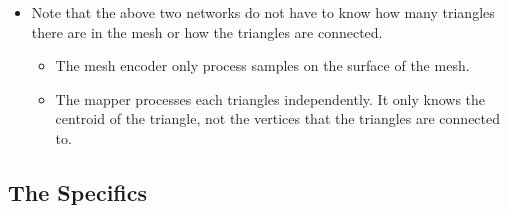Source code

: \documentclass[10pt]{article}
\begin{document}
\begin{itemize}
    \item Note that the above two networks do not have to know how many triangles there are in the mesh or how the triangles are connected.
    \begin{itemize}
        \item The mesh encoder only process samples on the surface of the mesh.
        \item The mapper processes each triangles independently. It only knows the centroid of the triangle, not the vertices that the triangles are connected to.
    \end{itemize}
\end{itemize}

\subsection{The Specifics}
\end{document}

______

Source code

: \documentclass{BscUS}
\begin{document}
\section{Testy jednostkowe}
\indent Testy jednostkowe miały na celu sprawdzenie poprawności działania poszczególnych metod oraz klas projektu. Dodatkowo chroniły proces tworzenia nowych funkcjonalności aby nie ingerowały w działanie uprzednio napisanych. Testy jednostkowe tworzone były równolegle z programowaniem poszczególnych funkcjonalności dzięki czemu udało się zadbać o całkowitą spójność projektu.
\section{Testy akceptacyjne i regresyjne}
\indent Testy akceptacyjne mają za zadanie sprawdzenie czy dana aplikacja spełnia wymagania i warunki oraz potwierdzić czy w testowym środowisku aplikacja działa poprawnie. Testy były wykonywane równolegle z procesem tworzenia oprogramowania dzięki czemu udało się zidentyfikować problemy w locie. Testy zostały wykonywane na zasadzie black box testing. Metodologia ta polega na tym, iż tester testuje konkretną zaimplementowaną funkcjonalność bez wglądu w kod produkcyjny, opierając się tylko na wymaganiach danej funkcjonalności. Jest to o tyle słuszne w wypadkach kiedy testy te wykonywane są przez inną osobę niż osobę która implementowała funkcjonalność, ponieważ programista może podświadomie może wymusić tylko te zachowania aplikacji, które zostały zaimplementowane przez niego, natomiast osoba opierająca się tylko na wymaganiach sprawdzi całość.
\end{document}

______

## What to produce
Across the material, report every line that has the word "documentclass".

## Expected output
: \documentclass[10pt]{article}
: \documentclass{BscUS}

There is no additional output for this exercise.